December 27, 2018
Hello dear friends. I am currently cuddled into my favorite corner of the studio, in my coziest grey sweater, my little fireplace lit up, a candle burning and my knitting right beside me. I am alone in the house, the dog and cat are napping, it's raining outside which makes me happy, even though I wish it was snow. It was my intention to sit and knit and watch something cozy but I felt an overwhelming desire to stop in here for a visit first.
While the house is peaceful, my mind is anything but, although rest assured it is for the very best of reasons. I have so many plans flittering about in that place that I can scarcely concentrate on a single thing for more than a few minutes. So many plans and ideas and inspiration and dreaming so many dreams (more on those later) that several times I have put my hands on either side of my head and told myself "SETTLE DOWN!". It doesn't seem to work. I try to talk and I'm sure my conversation is disjointed and I know I'm all over the place because Maddie commented the other day that I was squirrelly-ier than usual. So I try not to talk too much so as not to exhaust those around me but chances are the quieter I am, the busier my mind is. One of the many "perks" of being me. When my mind finally does settle down, I pretty much just slump to the side and fall asleep.
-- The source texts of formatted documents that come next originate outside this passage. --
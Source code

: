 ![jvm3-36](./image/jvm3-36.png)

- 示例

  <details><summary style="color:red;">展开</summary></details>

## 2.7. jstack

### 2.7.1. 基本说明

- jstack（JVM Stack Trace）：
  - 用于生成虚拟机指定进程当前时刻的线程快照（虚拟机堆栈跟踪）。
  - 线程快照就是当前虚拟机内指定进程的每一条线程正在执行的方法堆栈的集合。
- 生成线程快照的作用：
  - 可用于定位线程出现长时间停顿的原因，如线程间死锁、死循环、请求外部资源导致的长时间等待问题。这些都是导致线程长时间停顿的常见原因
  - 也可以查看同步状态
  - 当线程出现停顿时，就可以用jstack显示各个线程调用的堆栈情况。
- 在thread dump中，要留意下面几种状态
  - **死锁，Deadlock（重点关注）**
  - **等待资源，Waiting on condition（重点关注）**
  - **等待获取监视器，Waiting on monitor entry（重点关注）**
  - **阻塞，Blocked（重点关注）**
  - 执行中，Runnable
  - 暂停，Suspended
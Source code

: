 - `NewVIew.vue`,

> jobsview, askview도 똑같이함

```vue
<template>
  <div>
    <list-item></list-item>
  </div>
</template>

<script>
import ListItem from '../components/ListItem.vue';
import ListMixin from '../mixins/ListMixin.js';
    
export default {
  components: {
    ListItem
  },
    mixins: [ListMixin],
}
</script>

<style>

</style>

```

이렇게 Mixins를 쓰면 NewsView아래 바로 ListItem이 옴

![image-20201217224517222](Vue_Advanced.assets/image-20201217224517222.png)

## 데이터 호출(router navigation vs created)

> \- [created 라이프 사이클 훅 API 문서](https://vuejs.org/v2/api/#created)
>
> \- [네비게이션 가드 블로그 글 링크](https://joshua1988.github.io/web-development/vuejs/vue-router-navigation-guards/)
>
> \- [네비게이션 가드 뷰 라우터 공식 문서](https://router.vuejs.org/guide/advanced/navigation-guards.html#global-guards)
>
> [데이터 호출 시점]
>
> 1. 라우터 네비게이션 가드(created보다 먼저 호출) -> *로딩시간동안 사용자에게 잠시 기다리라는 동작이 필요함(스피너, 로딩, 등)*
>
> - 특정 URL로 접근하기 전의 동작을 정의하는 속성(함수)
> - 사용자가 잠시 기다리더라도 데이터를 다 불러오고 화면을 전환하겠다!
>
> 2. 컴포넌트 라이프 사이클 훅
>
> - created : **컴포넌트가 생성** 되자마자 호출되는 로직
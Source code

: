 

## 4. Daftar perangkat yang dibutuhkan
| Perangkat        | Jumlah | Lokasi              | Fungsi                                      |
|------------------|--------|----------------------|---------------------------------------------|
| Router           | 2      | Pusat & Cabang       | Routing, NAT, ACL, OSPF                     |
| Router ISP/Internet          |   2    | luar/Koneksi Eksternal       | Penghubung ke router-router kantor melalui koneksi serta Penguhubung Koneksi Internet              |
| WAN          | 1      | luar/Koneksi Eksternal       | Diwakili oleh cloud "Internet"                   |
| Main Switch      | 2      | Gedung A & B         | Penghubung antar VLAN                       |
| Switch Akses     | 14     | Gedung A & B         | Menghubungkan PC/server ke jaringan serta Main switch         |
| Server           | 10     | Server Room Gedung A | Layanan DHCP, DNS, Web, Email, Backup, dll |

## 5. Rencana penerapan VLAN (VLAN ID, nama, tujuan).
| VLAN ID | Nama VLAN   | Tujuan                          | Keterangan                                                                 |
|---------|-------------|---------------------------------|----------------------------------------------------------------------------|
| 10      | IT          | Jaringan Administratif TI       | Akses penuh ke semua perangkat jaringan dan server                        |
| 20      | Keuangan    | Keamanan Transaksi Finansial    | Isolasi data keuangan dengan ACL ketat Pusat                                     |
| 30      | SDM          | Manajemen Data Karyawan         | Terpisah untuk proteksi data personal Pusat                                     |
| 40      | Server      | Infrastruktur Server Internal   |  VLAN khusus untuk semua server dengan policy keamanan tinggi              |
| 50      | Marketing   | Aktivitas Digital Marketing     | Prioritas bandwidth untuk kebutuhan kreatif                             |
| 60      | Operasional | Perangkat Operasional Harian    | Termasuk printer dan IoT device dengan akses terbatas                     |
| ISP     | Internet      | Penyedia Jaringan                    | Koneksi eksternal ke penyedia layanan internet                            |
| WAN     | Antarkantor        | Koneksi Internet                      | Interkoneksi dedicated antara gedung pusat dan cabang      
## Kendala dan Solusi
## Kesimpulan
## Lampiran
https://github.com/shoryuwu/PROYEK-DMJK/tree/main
I've decided to start off my new year with a freshened up studio space. I'm very much craving some change here and have been for quite awhile. Now seems like the absolute right time. I know from personal experience that people will have opinions about changes to my house which is sweet but can also sometimes make me delay following through because I will think about how much other people love it just the way it is. But I've got to be me, so me, I shall be. I believe in following my heart and my crazy ideas, which after all led me to this very place in this life that I love. We have now lived in this house longer than I have ever lived any place in my entire life. Isn't that incredible? How can almost 8 years break the record? It will feel good to introduce a little change and start to acclimate to a year that will be full of it. I am throwing my arms wide open and welcoming it!
This post is my little love note to a studio that has inspired me and been my haven for the better part of the last decade. Now I will start to say my goodbyes to the old and begin moving towards the future. The paint has been chosen, fabric ordered, ideas hatched, dreams dreamed (dreamt?), lists made and it is all subject to shift and change as I go along until it ends up just as it should be.
I have spent many a New Year's Eve feeling fearful of what the next year might bring, of being overwhelmed by the unknown. It feels different this year. It feels a little...delicious.
I hope you all are enjoying this in-between time and are finding time to curl up and spend some time dreaming your dreams.